Plane on a Conveyor Belt Interview Question
I saw this physics interview question pop up on the internet, and thought it might be worth discussing:
A plane is standing on a runway that can move (some sort of band conveyer). The plane moves in one direction, while the conveyer moves in the opposite direction. This conveyer has a control system that tracks the plane speed and tunes the speed of the conveyer to be exactly the same (but in the opposite direction). Can the plane take off?
There are a number of forces here that apply: gravity, the force of the engines / airspeed / lift, and the drag of the wheels against the conveyor / the speed of conveyor.

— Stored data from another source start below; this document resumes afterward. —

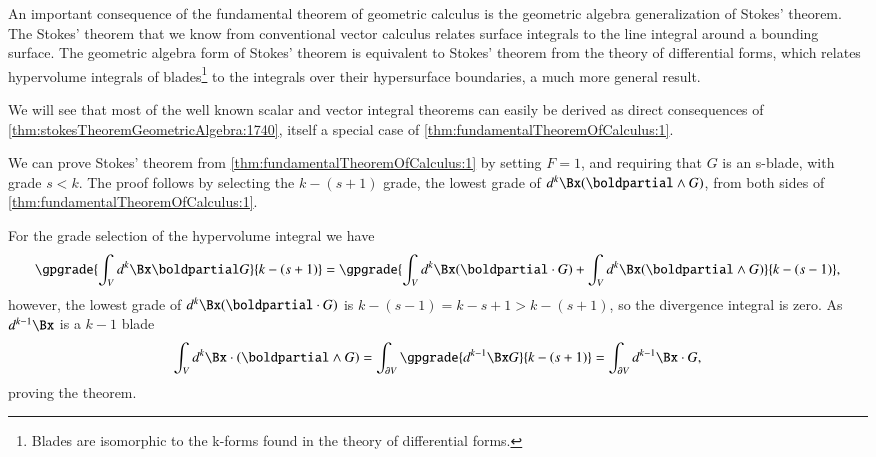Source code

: %
%
An important consequence of the fundamental theorem of geometric calculus is the
geometric algebra generalization of Stokes' theorem.
The Stokes' theorem that we know from conventional vector calculus relates
 surface integrals to the line integral around a bounding surface.
The geometric algebra form of Stokes' theorem is equivalent to Stokes' theorem from the theory of differential forms, which relates
hypervolume integrals of blades\footnote{Blades are isomorphic to the k-forms found in the theory of differential forms.} to the integrals over their hypersurface boundaries, a much more general result.



We will see that most of the well known scalar and vector integral theorems can easily be derived as direct consequences of \cref{thm:stokesTheoremGeometricAlgebra:1740}, itself a special case of \cref{thm:fundamentalTheoremOfCalculus:1}.

We can prove Stokes' theorem
from \cref{thm:fundamentalTheoremOfCalculus:1}
by setting \( F = 1 \), and requiring that \( G \)
is an s-blade, with grade \( s < k \).
The proof follows by selecting the \( k-(s+1) \) grade, the lowest grade of \( d^k \Bx (\boldpartial \wedge G) \), from both sides of \cref{thm:fundamentalTheoremOfCalculus:1}.

For the grade selection of the hypervolume integral we have
\begin{dmath}\label{eqn:stokesTheoremTheStatement:100}
\gpgrade{ \int_V d^k \Bx \boldpartial G }{k-(s+1)}
=
\gpgrade{
\int_V d^k \Bx (\boldpartial \cdot G )
+
\int_V d^k \Bx (\boldpartial \wedge G )
}{k-(s-1)},
\end{dmath}
however, the lowest grade of \( d^k \Bx (\boldpartial \cdot G ) \) is \( k -(s-1) = k - s + 1 > k - (s+1) \), so the divergence integral is zero.  As \( d^{k-1} \Bx \) is a \( k - 1 \) blade
\begin{dmath}\label{eqn:stokesTheoremTheStatement:110}
\int_V d^k \Bx \cdot (\boldpartial \wedge G )
= \int_{\partial V} \gpgrade{d^{k-1} \Bx G}{k-(s+1)}
= \int_{\partial V} d^{k-1} \Bx \cdot G,
\end{dmath}
proving the theorem.

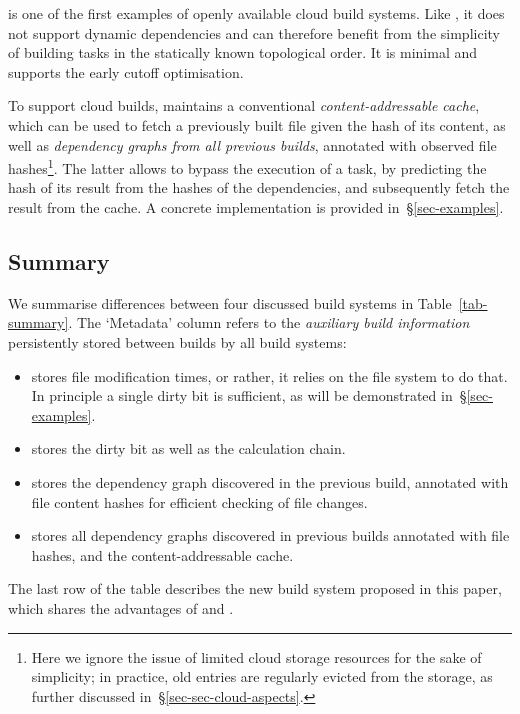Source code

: \Bazel is one of the first examples of openly available cloud build systems.
Like \Make, it does not support dynamic dependencies and can therefore benefit
from the simplicity of building tasks in the statically known topological order.
It is minimal and supports the early cutoff optimisation.

To support cloud builds, \Bazel maintains a conventional \emph{content-addressable
cache}, which can be used to fetch a previously built file given the hash of its
content, as well as \emph{dependency graphs from all previous builds}, annotated
with observed file hashes\footnote{Here we ignore the issue of limited cloud
storage resources for the sake of simplicity; in practice, old entries are
regularly evicted from the storage, as further discussed
in~\S\ref{sec-sec-cloud-aspects}.}. The latter allows to bypass the execution of
a task, by predicting the hash of its result from the hashes of the dependencies,
and subsequently fetch the result from the cache. A concrete implementation is
provided in~\S\ref{sec-examples}.

\subsection{Summary}
\label{sec-background-summary}

We summarise differences between four discussed build systems in
Table~\ref{tab-summary}. The `Metadata' column refers to the \emph{auxiliary
build information} persistently stored between builds by all build systems:
\begin{itemize}
    \item \Make stores file modification times, or rather, it relies on the file
    system to do that. In principle a single dirty bit is sufficient, as will be
    demonstrated in~\S\ref{sec-examples}.
    \item \Excel stores the dirty bit as well as the calculation chain.
    \item \Shake stores the dependency graph discovered in the previous build,
    annotated with file content hashes for efficient checking of file changes.
    \item \Bazel stores all dependency graphs discovered in previous builds
    annotated with file hashes, and the content-addressable cache.
\end{itemize}

The last row of the table describes the new build system proposed in this paper,
which shares the advantages of \Shake and \Bazel.

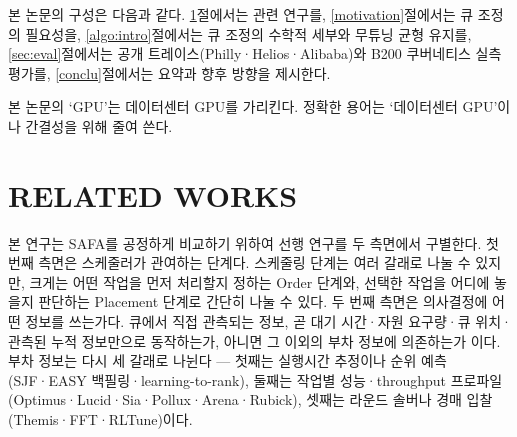 \documentclass{ieeetj}
\begin{document}
본 논문의 구성은 다음과 같다. \ref{Related}절에서는 관련 연구를, \ref{motivation}절에서는 큐 조정의 필요성을, \ref{algo:intro}절에서는 큐 조정의 수학적 세부와 무튜닝 균형 유지를, \ref{sec:eval}절에서는 공개 트레이스(Philly·Helios·Alibaba)와 B200 쿠버네티스 실측 평가를, \ref{conclu}절에서는 요약과 향후 방향을 제시한다.

본 논문의 `GPU'는 데이터센터 GPU를 가리킨다. 정확한 용어는 `데이터센터 GPU'이나 간결성을 위해 줄여 쓴다.

\section{RELATED WORKS}\label{Related}
본 연구는 SAFA를 공정하게 비교하기 위하여 선행 연구를 두 측면에서 구별한다. 첫 번째 측면은 스케줄러가 관여하는 단계다. 스케줄링 단계는 여러 갈래로 나눌 수 있지만, 크게는 어떤 작업을 먼저 처리할지 정하는 Order 단계와, 선택한 작업을 어디에 놓을지 판단하는 Placement 단계로 간단히 나눌 수 있다. 두 번째 측면은 의사결정에 어떤 정보를 쓰는가다. 큐에서 직접 관측되는 정보, 곧 대기 시간·자원 요구량·큐 위치·관측된 누적 정보만으로 동작하는가, 아니면 그 이외의 부차 정보에 의존하는가 이다. 부차 정보는 다시 세 갈래로 나뉜다 --- 첫째는 실행시간 추정이나 순위 예측(SJF·EASY 백필링·learning-to-rank), 둘째는 작업별 성능·throughput 프로파일(Optimus·Lucid·Sia·Pollux·Arena·Rubick), 셋째는 라운드 솔버나 경매 입찰(Themis·FFT·RLTune)이다.
\end{document}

However, the wheels provide essentially a frictionless boundary between plane and ground; unlike car wheels, the wheels of an airplane spin freely in place. So, as the conveyor belt speeds up, the airplane stays in place, but its wheels spin at the same velocity. Furthermore, the lift of the airplane is relative to its airspeed, and its engines push against air. So, the airplane will accelerate forward and take off as normal.
The commenter “Max” has a nice summary as well: “A comparable example in my mind would be a car on a treadmill. If the car is being pulled along by a winch and the wheels are turning freely then the car is going to be pulled at an identical rate whether or not the treadmill is there or not (assuming as you did that the treadmill’s speed is inverse to that of the car).”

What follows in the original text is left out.